When life gives you basil, make basil pesto. It’s the perfect accompaniment to salads, pasta, as a bake-in sauce for chicken and many other dishes. Since we’re cheap, we substituted affordable walnuts for pricey pine nuts.
We’re finally getting better at this whole “growing stuff” thing. Our first year here we struggled with just a few herbs on the deck. We grew some thyme, a bit of sage, a little rosemary. One scraggly little basil plant that got some sort of fungus and never recovered. Our second year was a little better. The rosemary was bushier, the chives flowered beautifully. Basil seemed happier.
This year, pow! Basil explosion. We’re growing them in large pots in a very sunny spot and they’ve gone absolutely bonkers. It’s like Day of the Triffids out there.
So what does one do with a psychotic surplus of basil?

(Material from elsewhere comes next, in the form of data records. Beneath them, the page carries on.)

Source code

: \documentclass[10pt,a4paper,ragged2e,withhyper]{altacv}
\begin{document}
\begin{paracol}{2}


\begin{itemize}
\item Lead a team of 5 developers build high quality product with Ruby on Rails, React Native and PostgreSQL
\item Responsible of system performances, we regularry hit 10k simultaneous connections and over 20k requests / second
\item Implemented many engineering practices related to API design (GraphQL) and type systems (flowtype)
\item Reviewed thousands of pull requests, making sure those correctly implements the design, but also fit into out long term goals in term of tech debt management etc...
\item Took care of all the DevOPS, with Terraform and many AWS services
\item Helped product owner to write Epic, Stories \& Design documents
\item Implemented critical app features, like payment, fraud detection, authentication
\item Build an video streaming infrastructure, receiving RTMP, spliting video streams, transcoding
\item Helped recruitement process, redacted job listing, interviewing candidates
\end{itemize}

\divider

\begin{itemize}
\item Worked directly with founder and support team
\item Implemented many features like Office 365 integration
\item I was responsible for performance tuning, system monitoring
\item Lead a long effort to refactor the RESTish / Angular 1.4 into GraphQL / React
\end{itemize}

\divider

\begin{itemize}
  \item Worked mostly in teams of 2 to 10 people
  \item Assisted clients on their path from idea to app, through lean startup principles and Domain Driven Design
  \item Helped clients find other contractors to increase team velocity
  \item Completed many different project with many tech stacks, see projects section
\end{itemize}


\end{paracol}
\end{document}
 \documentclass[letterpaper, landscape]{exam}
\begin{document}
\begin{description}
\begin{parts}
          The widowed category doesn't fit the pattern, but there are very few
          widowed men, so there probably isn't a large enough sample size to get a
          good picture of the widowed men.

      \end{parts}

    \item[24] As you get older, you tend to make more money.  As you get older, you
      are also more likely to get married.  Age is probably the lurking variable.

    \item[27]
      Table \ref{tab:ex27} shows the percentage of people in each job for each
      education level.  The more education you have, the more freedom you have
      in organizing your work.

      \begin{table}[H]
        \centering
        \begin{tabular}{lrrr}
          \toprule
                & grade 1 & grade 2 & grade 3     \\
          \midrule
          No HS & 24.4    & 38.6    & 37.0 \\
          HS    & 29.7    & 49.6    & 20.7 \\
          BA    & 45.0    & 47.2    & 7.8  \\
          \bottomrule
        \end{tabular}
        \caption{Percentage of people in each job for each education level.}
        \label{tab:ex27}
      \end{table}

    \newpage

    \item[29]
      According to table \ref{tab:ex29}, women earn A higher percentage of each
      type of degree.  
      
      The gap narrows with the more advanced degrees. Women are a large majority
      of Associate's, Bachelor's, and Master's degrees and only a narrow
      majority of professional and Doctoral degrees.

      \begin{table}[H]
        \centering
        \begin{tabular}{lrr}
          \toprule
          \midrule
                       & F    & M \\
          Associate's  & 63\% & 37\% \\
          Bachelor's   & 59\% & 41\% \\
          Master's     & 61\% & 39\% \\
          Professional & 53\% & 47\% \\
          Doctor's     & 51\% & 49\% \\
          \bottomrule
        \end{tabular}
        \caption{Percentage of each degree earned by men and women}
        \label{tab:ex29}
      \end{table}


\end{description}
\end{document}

Make pesto, of course!
Fresh basil has such a wonderfully verdant, almost spicy flavor which is just so delicious, especially when combined with zingy garlic, rich nuts, salty cheese and fruity olive oil. The “traditional” recipe for pesto uses pine nuts which, while absolutely wonderful, are also ridiculously, extortionately expensive.
You would not be crazy for thinking that, based on price, pine nuts were actually the crystalized tears of tiny and extremely rare wood elves, requiring a dangerous and costly round trip ticket to a magical fairy realm.
But no, they’re really just the edible seeds produced by pine cones. They are labor intensive though, and coupled with that, most commercial pine nuts are grown in China and Russia which have had troubled crops in the past few years. Demand for the nuts is high, supply is low. You do the math. No seriously, I suck at it.
My solution is to use walnuts instead, and to be honest, I like their flavor in pesto even better. And since I’m already flouting the rules with wild abandon, I decided to use Pecorino Romano instead of Parmigiano-Reggiano as well. Crazy, I know!
Nerd note: The main difference between Parmigiano-Reggiano and Pecorino Romano is that the former is made from cow’s milk and the latter is made from sheep’s milk. Parmigiano is also aged longer, which is one of the reasons that Pecorino tends to cost quite a bit less. Pecorino is drier, more crumbly, and also tangier where Parmigiano is nuttier and more nuanced.
If I’m arranging a cheese plate or shaving cheese onto a salad, I would use Parmigiano. If I’m sprinkling cheese over pasta or pizza, I prefer Pecorino. For this pesto, besides the cost difference, I like the full, tangy flavor that the Pecorino adds.
- You could use almonds or even sunflower seeds in basil pesto as well.
- Garlic is much stronger when it’s raw, so don’t add too much. You can always add more, but you can’t take it out.
- Try using other things besides basil. I love adding spinach, kale, ramps, garlic scapes, mint, and parsley.
- Besides this wonderful Couscous Salad with Mozzarella and Tomatoes, this pesto has many uses beyond pasta.
- Try it on chicken (spread about a tablespoon of the paste over some skinless breasts or thighs and roast until cooked).
- Smear basil pesto on Italian bread and broil it for a delicious take on garlic bread.
- Mix it with mayo and smear it on sandwich bread.
- Two words: Pesto Pizza.
Basil Pesto with Walnuts and Pecorino
- 1/2 cup walnuts toasted
- 2 tablespoons chopped garlic 4-5 medium cloves
- 5 cups fresh basil leaves packed
- 1/2 teaspoon coarse kosher salt
- 1/2 teaspoon freshly ground black pepper
- 1 1/4 cups extra virgin olive oil
- 1 cup grated Pecorino Romano or Parmesan
- Place the garlic in the bowl of a food processor fitted with a steel blade. Process for 30 seconds until finely chopped. Add the walnuts and process until roughly chopped, another 30 sec. Add the basil leaves, salt, and pepper (pulse a few times to make it all fit, if needed). With the processor running, slowly pour the olive oil into the bowl through the feed tube and process until the pesto is thoroughly pureed. Add the cheese and puree for a just a second to mix. Serve, or store the pesto in the refrigerator or freezer with a thin film of olive oil on top.